Утро начинается с голоса Сенеки Крейна, разносящегося долгим эхом по всей Арене.
— Трибуты, внимание! В правилах произошли изменения. Теперь в Игре могут победить двое,
если они родом из одного и того же Дистрикта!Китнисс недоуменно смотрит по сторонам, будучи не в силах поверить, что ей не послышалось. Пит первым приходит в себя, но оставляет сложившуюся ситуацию без комментариев и молча идет готовить завтрак. Коренья, трава, орехи и плоды с ближайших деревьев. Девушка берет горсть темно-синих ягод и, едва взглянув на них, с криком выбрасывает в реку.
— С ума сошел? Это же морник!
Пит непонимающе смотрит на союзницу.
— Он ядовит! Хотел меня отравить?
— Нет! Прости, я не знал. Не разбираюсь в травах.
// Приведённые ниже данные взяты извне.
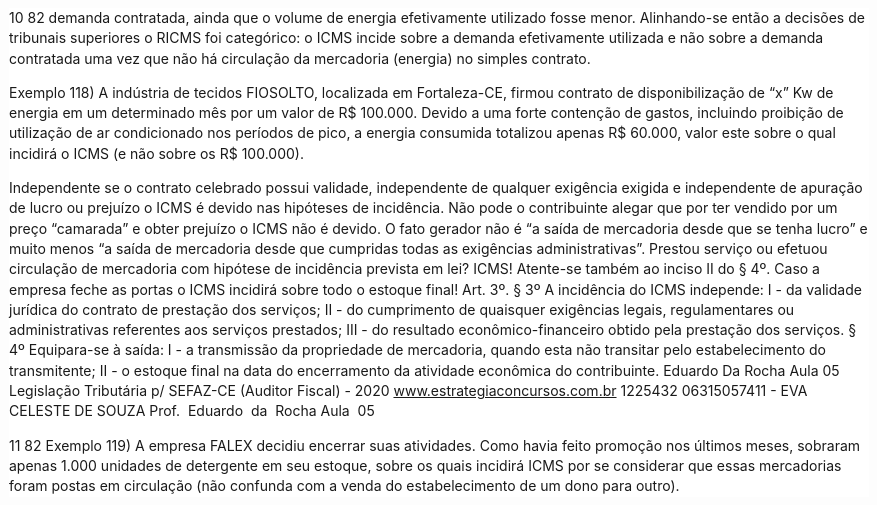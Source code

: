 



10
82
demanda  contratada,  ainda  que  o  volume  de  energia  efetivamente  utilizado  fosse menor. Alinhando-se então a decisões de tribunais superiores o RICMS foi categórico:
o  ICMS  incide  sobre  a  demanda  efetivamente  utilizada  e  não  sobre  a  demanda contratada uma vez que não há circulação da mercadoria (energia) no simples contrato.

Exemplo 118) A indústria de tecidos FIOSOLTO, localizada em Fortaleza-CE, firmou contrato  de  disponibilização  de  “x”  Kw  de  energia  em um  determinado  mês  por  um valor de R$ 100.000. Devido a uma forte contenção de gastos, incluindo proibição de utilização  de  ar  condicionado  nos  períodos  de  pico,  a  energia  consumida  totalizou apenas R$ 60.000, valor este sobre o qual incidirá o ICMS (e não sobre os R$ 100.000).


Independente se o contrato celebrado possui validade, independente de qualquer exigência exigida e independente de apuração de lucro ou prejuízo o ICMS é devido nas hipóteses  de  incidência.  Não  pode  o  contribuinte  alegar  que  por ter  vendido  por  um preço “camarada” e obter prejuízo o ICMS não é devido. O fato gerador não é “a saída de mercadoria desde que se tenha lucro” e muito menos “a saída de mercadoria desde que  cumpridas  todas  as  exigências  administrativas”.  Prestou  serviço  ou  efetuou circulação de mercadoria com hipótese de incidência prevista em lei? ICMS!
Atente-se também ao inciso II do § 4º. Caso a empresa feche as portas o ICMS incidirá sobre todo o estoque final!
Art. 3º. § 3º A incidência do ICMS independe:
I - da validade jurídica do contrato de prestação dos serviços;
II - do cumprimento  de  quaisquer  exigências legais,  regulamentares  ou administrativas referentes aos serviços prestados;
III - do resultado econômico-financeiro obtido pela prestação dos serviços.
§ 4º Equipara-se à saída:
I - a transmissão da propriedade de mercadoria, quando esta não transitar pelo estabelecimento do transmitente;
II - o  estoque  final na  data  do  encerramento  da  atividade econômica  do contribuinte.
Eduardo Da Rocha
Aula 05
Legislação Tributária p/ SEFAZ-CE (Auditor Fiscal) - 2020 www.estrategiaconcursos.com.br 1225432
06315057411 - EVA CELESTE DE SOUZA 
Prof.  Eduardo  da  Rocha Aula  05





11
82
Exemplo 119) A empresa FALEX decidiu encerrar suas atividades. Como havia feito promoção nos últimos meses, sobraram apenas 1.000 unidades de detergente em seu estoque, sobre os quais incidirá ICMS por se considerar que essas mercadorias foram postas em circulação (não confunda com a venda do estabelecimento de um dono para outro).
Еще немного, и у нее начнется паранойя.
После еды Эвердин глотает последнюю таблетку и смазывает почти зажившие места укусов остатками мази. Трибуты остаются на берегу реки, не очень хорошо представляя, что делать дальше. Пойти в лес значит встретиться с Катоном, Миртой и Цепом, у которых все еще остается шанс победить, убив соперников из Двенадцатого. Но у Организаторов свои планы на сегодняшний день. Еще не успевает наступить полдень, а лес уже погружается во мрак. Последнее, что я вижу, прежде чем солнце скроется за серой пеленой, — тени страха на лицах своих подопечных. В следующую секунду где-то совсем рядом с пещерой раздается утробный вой.
— Что это?
— Это финал.
Парень и девушка бегут сквозь лес, не разбирая дороги. Ветки хлещут по лицу и рукам, ноги цепляются за выступающие из-под земли корни. Сломанные сучья трещат под тяжелыми шагами. Ни минуты на привал. Ни секунды на то, чтобы перевести дыхание. Упал — ползи. Не останавливайся, если не хочешь закончить свою жизнь в пасти чудовища-переродка. Они быстрые, сильные и очень, очень злые. Внешне немного напоминают одомашненных волков: длинная шерсть, острые уши торчком, длинные пушистые хвосты и ошейники с номерами. Но что-то в их внешности и повадках настораживает. Что-то по-человечески знакомое.
Четыре переродка: два бегут сзади, еще два — по обе стороны от трибутов. Они так близко, что могли бы укусить их или сбить с ног. Но этого почему-то не происходит. Напротив, чудовища так и продолжают бежать рядом с Китнисс и Питом. Угрожающе рычат и клацают острыми зубами, но и не думают нападать. Это кажется странным до тех пор, пока они не добираются до центра Арены. Здесь и раскрывается замысел Организаторов: согнать всех оставшихся трибутов к Рогу Изобилия и устроить бойню. Напоследок, для эффектного завершения Семьдесят Четвертых Голодных Игр.
Справа из чащи вылетает Цеп, слева, прихрамывая, — раненый Катон. К хвосту Рога Изобилия подбирается Мирта. По два переродка на каждого трибута. Все собирают последние силы и карабкаются наверх. Сейчас, на какие-то пару секунд, они заодно. Даже Катон забывает о том, что вокруг одни враги и помогает Мирте забраться на крышу железного сооружения. Пит подсаживает Китнисс, и та протягивает ему руку. Задержавшийся внизу Цеп бьет переродка ногой в морду и присоединяется к остальным. Зрители перестают дышать от волнения. Даже видавший многое Хеймитч оставляет в сторону бокал с вином. И правда, завораживающее зрелище. Заклятые враги стоят на крыше спина к спине и вместе пытаются отбиться от хищников. Те разбегаются, встают вокруг Рога и, отталкиваясь от земли крепкими задними лапами, прыгают. Прыгают и падают, и снова, и снова, пока не удастся зацепиться длинными когтями за шершавую поверхность пещеры.